If pictures are present, leave them out, and copy the data word for word.

[Items from a dataset]
##############################

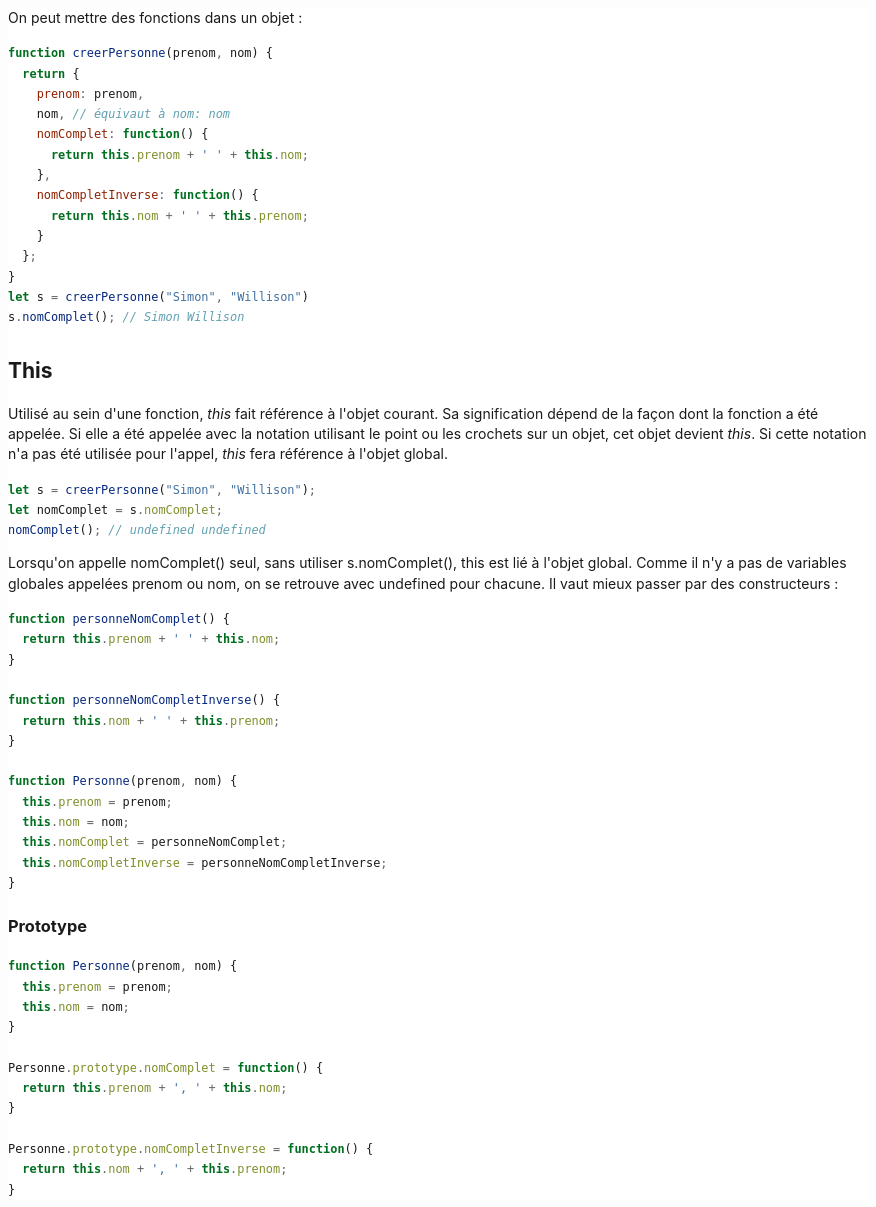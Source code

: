 On peut mettre des fonctions dans un objet :
```javascript
function creerPersonne(prenom, nom) {
  return {
    prenom: prenom,
    nom, // équivaut à nom: nom
    nomComplet: function() {
      return this.prenom + ' ' + this.nom;
    },
    nomCompletInverse: function() {
      return this.nom + ' ' + this.prenom;
    }
  };
}
let s = creerPersonne("Simon", "Willison")
s.nomComplet(); // Simon Willison
```

## This
Utilisé au sein d'une fonction, *this* fait référence à l'objet courant. Sa signification dépend de la façon dont la fonction a été appelée. Si elle a été appelée avec la notation utilisant le point ou les crochets sur un objet, cet objet devient *this*. Si cette notation n'a pas été utilisée pour l'appel, *this* fera référence à l'objet global.
```javascript
let s = creerPersonne("Simon", "Willison");
let nomComplet = s.nomComplet;
nomComplet(); // undefined undefined
```
Lorsqu'on appelle nomComplet() seul, sans utiliser s.nomComplet(), this est lié à l'objet global. Comme il n'y a pas de variables globales appelées prenom ou nom, on se retrouve avec undefined pour chacune.
Il vaut mieux passer par des constructeurs :
```javascript
function personneNomComplet() {
  return this.prenom + ' ' + this.nom;
}

function personneNomCompletInverse() {
  return this.nom + ' ' + this.prenom;
}

function Personne(prenom, nom) {
  this.prenom = prenom;
  this.nom = nom;
  this.nomComplet = personneNomComplet;
  this.nomCompletInverse = personneNomCompletInverse;
}
```
### Prototype
```javascript
function Personne(prenom, nom) {
  this.prenom = prenom;
  this.nom = nom;
}

Personne.prototype.nomComplet = function() {
  return this.prenom + ', ' + this.nom;
}

Personne.prototype.nomCompletInverse = function() {
  return this.nom + ', ' + this.prenom;
}
```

##############################

TASK SOLUTION:
Source code

: On peut mettre des fonctions dans un objet :
```javascript
function creerPersonne(prenom, nom) {
  return {
    prenom: prenom,
    nom, // équivaut à nom: nom
    nomComplet: function() {
      return this.prenom + ' ' + this.nom;
    },
    nomCompletInverse: function() {
      return this.nom + ' ' + this.prenom;
    }
  };
}
let s = creerPersonne("Simon", "Willison")
s.nomComplet(); // Simon Willison
```

## This
Utilisé au sein d'une fonction, *this* fait référence à l'objet courant. Sa signification dépend de la façon dont la fonction a été appelée. Si elle a été appelée avec la notation utilisant le point ou les crochets sur un objet, cet objet devient *this*. Si cette notation n'a pas été utilisée pour l'appel, *this* fera référence à l'objet global.
```javascript
let s = creerPersonne("Simon", "Willison");
let nomComplet = s.nomComplet;
nomComplet(); // undefined undefined
```
Lorsqu'on appelle nomComplet() seul, sans utiliser s.nomComplet(), this est lié à l'objet global. Comme il n'y a pas de variables globales appelées prenom ou nom, on se retrouve avec undefined pour chacune.
Il vaut mieux passer par des constructeurs :
```javascript
function personneNomComplet() {
  return this.prenom + ' ' + this.nom;
}

function personneNomCompletInverse() {
  return this.nom + ' ' + this.prenom;
}

function Personne(prenom, nom) {
  this.prenom = prenom;
  this.nom = nom;
  this.nomComplet = personneNomComplet;
  this.nomCompletInverse = personneNomCompletInverse;
}
```
### Prototype
```javascript
function Personne(prenom, nom) {
  this.prenom = prenom;
  this.nom = nom;
}

Personne.prototype.nomComplet = function() {
  return this.prenom + ', ' + this.nom;
}

Personne.prototype.nomCompletInverse = function() {
  return this.nom + ', ' + this.prenom;
}
```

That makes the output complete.